==== Exercise inputs ====

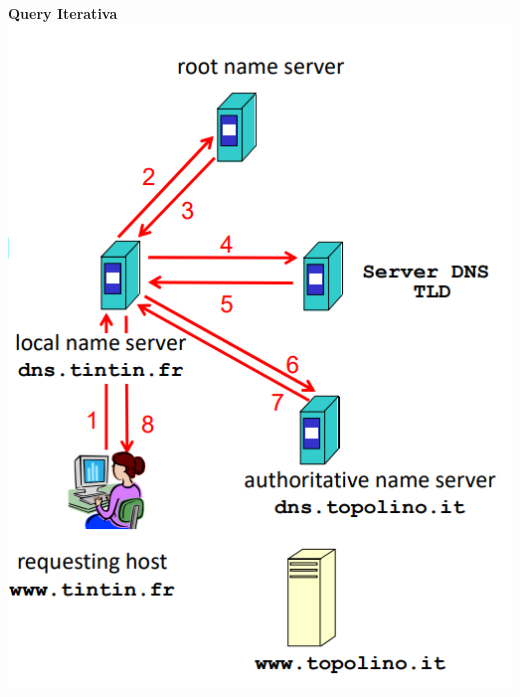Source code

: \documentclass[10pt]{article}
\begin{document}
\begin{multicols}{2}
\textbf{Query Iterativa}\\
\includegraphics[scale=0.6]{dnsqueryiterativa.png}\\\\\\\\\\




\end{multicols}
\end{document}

====
==== Exercise inputs ====

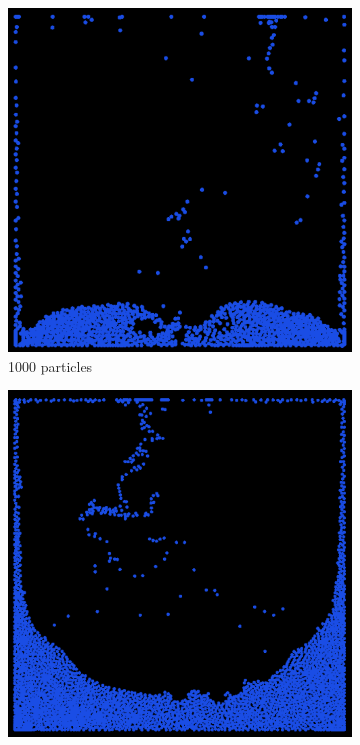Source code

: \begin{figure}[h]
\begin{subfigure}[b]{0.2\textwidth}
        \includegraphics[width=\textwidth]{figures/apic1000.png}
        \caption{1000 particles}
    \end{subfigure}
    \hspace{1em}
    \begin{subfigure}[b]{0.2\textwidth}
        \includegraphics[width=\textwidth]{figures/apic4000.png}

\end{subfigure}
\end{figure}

====

> _Instructions for the task_
All lines of the records above that carry the word "figures" should be listed.

> _Result for this task_
        \includegraphics[width=\textwidth]{figures/apic1000.png}
        \includegraphics[width=\textwidth]{figures/apic4000.png}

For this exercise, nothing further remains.